Rendered images with source text
================
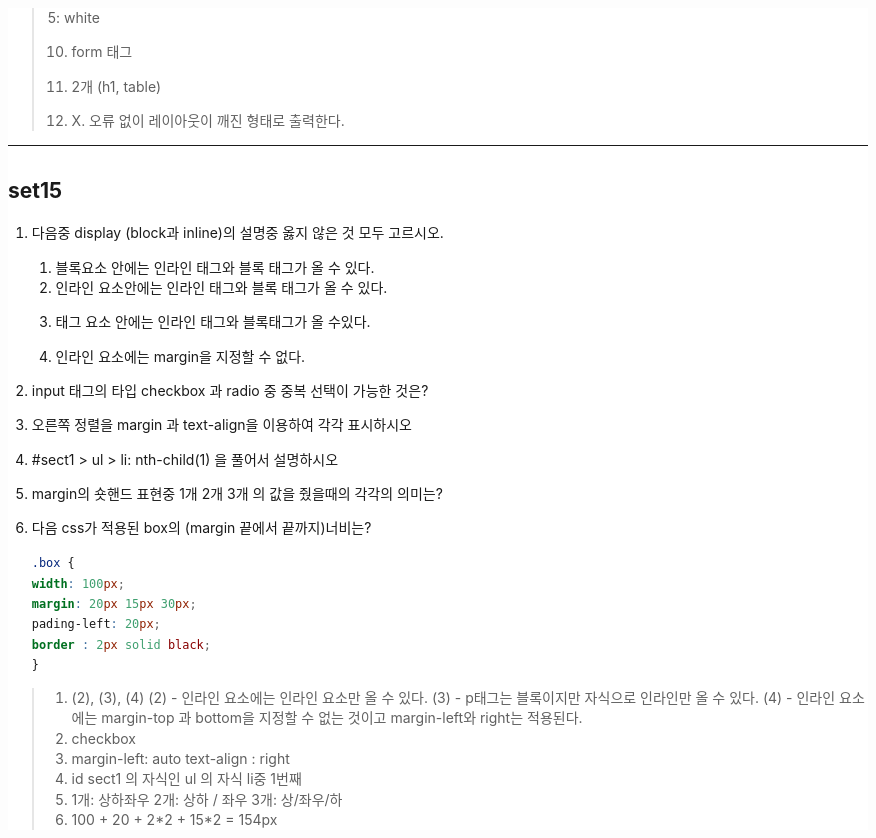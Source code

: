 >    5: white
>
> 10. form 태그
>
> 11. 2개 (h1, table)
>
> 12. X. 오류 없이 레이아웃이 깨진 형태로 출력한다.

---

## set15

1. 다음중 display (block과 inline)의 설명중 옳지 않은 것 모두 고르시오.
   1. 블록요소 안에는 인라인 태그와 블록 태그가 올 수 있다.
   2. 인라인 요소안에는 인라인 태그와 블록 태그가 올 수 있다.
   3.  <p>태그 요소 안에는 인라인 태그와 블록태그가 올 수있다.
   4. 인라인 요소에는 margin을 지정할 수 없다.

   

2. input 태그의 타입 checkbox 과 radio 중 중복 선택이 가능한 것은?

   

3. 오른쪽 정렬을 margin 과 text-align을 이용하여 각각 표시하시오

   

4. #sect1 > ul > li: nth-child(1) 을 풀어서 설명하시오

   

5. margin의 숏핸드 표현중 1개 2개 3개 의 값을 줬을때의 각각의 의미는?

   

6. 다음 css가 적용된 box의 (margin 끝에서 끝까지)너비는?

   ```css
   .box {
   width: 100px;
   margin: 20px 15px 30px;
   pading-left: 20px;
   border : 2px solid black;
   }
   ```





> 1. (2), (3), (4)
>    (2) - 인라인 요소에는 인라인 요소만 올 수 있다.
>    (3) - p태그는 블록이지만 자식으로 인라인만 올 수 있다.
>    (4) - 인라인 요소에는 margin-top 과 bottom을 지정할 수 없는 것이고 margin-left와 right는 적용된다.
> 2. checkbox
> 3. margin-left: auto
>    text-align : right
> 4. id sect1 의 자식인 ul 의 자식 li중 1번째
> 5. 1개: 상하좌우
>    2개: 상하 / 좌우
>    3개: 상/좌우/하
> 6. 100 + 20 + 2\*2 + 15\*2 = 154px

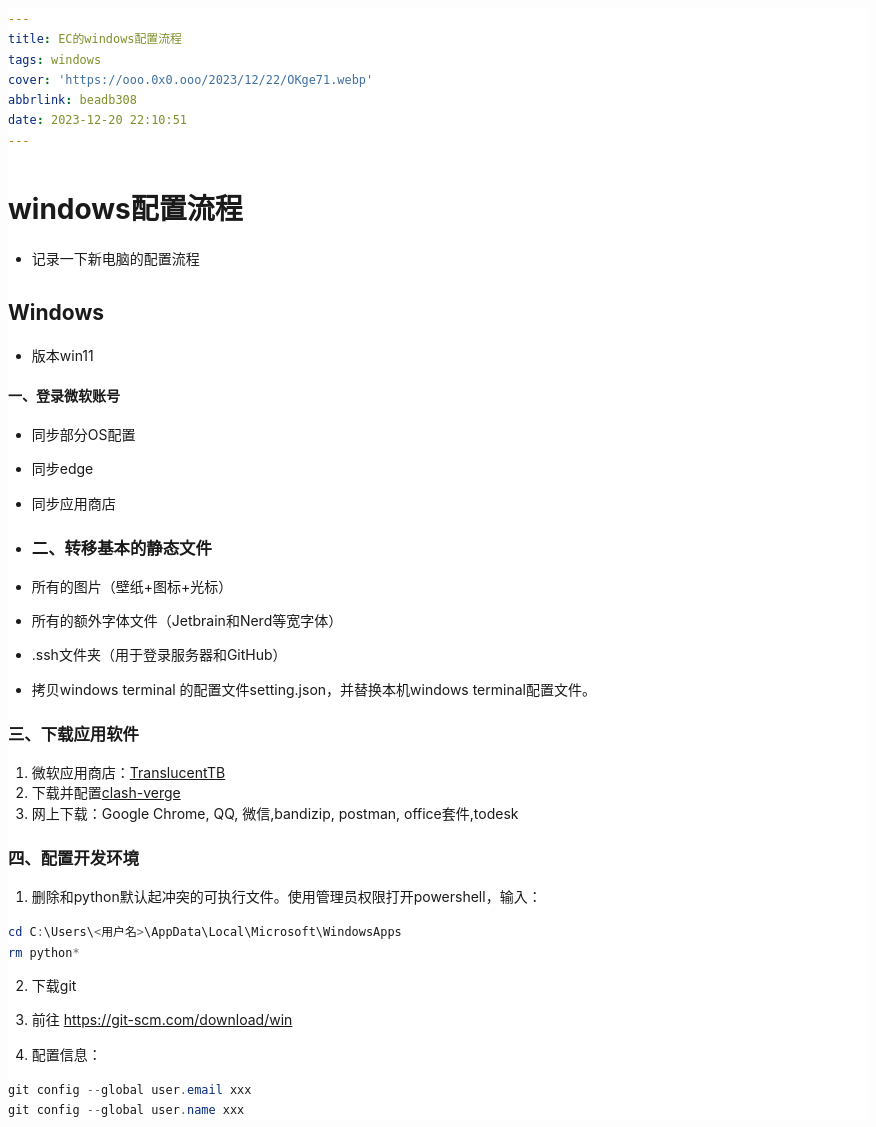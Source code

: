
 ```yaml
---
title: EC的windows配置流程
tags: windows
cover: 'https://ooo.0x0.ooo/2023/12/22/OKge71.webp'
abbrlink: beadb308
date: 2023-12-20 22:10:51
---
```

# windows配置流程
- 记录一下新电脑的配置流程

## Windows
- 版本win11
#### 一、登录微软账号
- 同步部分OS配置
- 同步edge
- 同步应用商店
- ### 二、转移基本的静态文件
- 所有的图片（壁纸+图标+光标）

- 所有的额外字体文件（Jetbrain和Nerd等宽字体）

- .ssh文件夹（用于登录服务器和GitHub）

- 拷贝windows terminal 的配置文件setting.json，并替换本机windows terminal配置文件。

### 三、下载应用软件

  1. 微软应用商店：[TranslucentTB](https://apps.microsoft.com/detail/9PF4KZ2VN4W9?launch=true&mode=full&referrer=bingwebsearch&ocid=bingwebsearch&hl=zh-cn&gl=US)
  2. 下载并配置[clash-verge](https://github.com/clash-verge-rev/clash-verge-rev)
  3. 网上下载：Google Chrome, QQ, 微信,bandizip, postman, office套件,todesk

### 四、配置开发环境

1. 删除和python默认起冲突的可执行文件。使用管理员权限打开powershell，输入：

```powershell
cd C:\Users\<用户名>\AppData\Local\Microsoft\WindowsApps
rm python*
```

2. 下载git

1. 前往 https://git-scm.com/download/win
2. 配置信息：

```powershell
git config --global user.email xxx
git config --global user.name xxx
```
================
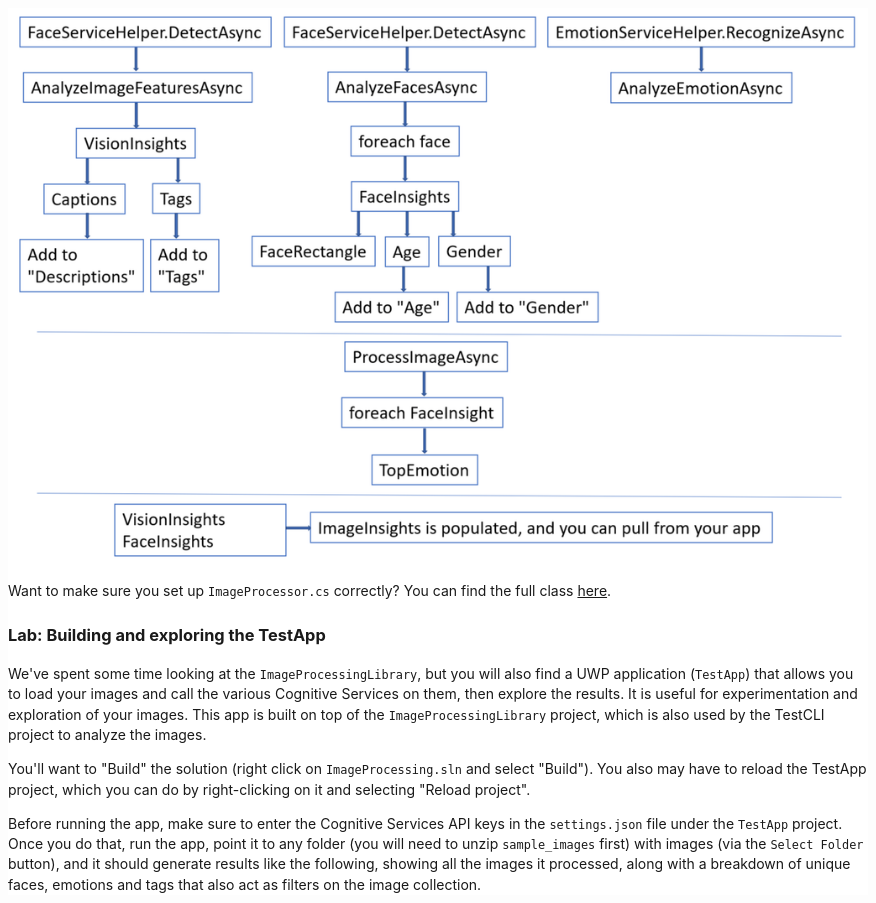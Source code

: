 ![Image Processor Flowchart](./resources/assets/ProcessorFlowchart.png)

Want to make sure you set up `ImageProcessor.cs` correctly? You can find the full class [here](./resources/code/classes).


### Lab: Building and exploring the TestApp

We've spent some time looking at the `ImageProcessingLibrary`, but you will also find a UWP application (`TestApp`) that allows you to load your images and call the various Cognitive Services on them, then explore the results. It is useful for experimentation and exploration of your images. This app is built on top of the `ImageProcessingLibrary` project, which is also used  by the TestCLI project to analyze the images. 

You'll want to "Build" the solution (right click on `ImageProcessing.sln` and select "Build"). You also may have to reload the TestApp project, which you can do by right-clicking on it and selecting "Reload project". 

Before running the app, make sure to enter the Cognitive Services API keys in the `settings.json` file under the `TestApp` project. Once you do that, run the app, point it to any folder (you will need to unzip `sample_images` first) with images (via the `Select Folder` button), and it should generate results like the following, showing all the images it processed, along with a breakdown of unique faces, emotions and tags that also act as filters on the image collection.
================
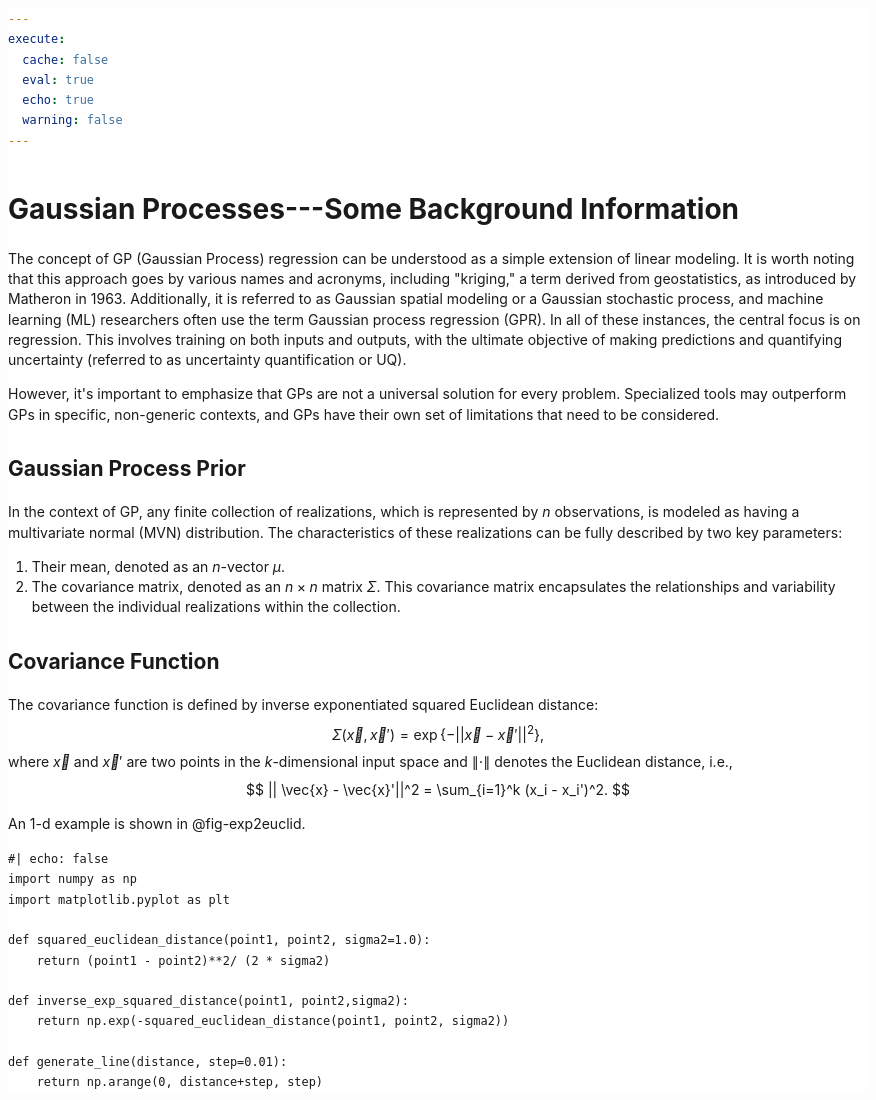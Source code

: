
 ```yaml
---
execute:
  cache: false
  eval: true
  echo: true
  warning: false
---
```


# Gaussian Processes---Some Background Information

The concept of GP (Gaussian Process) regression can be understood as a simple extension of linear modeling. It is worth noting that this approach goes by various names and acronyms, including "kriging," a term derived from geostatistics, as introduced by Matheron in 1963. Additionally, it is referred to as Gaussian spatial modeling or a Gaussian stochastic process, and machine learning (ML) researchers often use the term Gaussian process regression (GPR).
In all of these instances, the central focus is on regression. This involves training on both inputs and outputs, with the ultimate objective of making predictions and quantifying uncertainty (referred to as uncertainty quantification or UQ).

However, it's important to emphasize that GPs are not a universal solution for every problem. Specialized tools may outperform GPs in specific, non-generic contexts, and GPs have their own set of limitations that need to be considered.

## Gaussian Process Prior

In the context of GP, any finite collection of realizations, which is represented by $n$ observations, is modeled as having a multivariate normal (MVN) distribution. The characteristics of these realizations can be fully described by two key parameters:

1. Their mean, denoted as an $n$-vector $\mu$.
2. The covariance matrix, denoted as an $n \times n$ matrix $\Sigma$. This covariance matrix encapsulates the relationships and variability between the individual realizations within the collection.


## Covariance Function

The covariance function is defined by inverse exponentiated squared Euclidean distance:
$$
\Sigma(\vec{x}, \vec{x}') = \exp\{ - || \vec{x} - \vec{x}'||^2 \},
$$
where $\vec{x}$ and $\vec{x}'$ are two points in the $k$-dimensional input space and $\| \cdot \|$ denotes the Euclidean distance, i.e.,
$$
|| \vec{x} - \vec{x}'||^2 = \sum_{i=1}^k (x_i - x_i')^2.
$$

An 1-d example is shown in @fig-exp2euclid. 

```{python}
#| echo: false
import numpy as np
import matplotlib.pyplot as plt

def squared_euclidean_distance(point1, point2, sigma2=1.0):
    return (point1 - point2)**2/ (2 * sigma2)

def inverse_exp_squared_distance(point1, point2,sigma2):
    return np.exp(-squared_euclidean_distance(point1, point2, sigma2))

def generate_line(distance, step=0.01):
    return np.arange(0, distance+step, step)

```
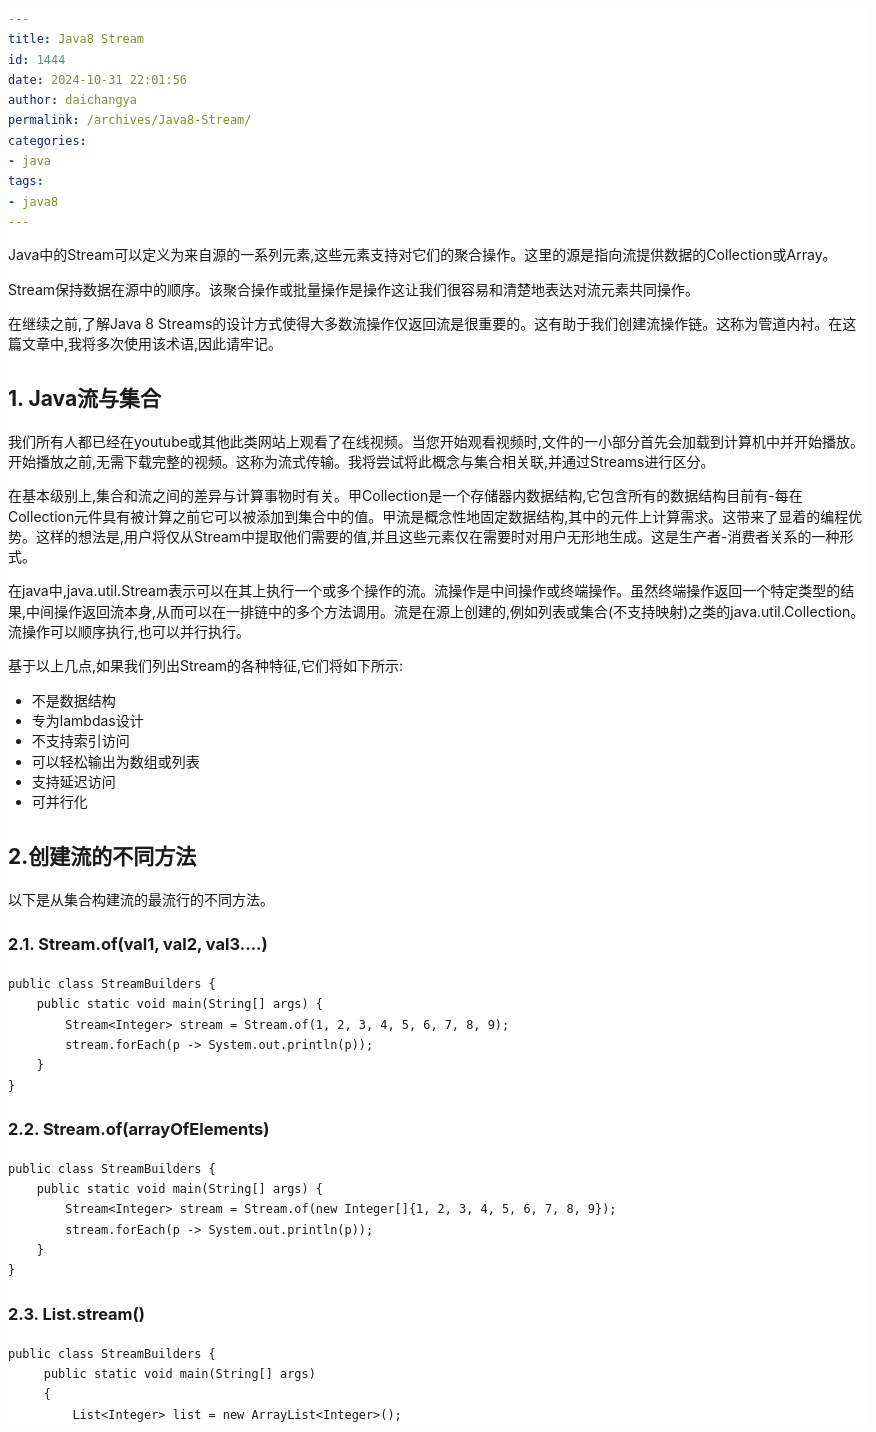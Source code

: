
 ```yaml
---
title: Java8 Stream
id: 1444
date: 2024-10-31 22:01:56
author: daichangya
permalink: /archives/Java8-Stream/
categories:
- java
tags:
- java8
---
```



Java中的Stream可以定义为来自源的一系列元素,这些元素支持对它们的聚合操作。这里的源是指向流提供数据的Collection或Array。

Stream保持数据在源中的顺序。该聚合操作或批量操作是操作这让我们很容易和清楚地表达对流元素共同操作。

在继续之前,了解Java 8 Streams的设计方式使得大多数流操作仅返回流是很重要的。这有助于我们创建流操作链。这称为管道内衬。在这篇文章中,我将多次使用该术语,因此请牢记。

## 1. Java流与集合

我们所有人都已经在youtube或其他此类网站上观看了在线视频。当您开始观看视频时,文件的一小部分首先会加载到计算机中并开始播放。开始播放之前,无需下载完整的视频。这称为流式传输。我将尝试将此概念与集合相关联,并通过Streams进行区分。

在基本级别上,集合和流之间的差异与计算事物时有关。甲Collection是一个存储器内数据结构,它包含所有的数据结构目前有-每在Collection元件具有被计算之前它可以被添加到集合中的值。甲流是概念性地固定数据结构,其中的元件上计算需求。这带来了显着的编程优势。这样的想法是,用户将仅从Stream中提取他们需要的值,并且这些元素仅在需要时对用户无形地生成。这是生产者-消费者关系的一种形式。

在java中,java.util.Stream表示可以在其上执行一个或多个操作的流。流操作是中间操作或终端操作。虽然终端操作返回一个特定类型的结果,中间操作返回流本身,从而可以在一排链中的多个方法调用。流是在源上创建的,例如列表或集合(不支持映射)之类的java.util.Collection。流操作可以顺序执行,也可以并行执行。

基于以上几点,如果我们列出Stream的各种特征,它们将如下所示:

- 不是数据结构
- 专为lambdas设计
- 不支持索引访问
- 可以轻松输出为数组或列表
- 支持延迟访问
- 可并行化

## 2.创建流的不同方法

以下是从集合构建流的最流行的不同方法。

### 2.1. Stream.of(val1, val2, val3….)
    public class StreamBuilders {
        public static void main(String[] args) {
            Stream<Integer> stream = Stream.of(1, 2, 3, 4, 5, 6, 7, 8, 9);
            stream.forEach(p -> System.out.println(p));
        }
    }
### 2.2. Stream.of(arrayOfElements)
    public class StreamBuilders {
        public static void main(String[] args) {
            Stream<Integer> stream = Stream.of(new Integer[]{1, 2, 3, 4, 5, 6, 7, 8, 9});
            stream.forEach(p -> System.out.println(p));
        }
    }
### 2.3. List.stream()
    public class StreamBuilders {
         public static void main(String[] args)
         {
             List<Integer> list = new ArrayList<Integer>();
================
**Aim of the task**
Pull every line containing the word "tags" out of the entries above.

**Task response**
tags: windows
Before running the app, make sure to enter the Cognitive Services API keys in the `settings.json` file under the `TestApp` project. Once you do that, run the app, point it to any folder (you will need to unzip `sample_images` first) with images (via the `Select Folder` button), and it should generate results like the following, showing all the images it processed, along with a breakdown of unique faces, emotions and tags that also act as filters on the image collection.
tags:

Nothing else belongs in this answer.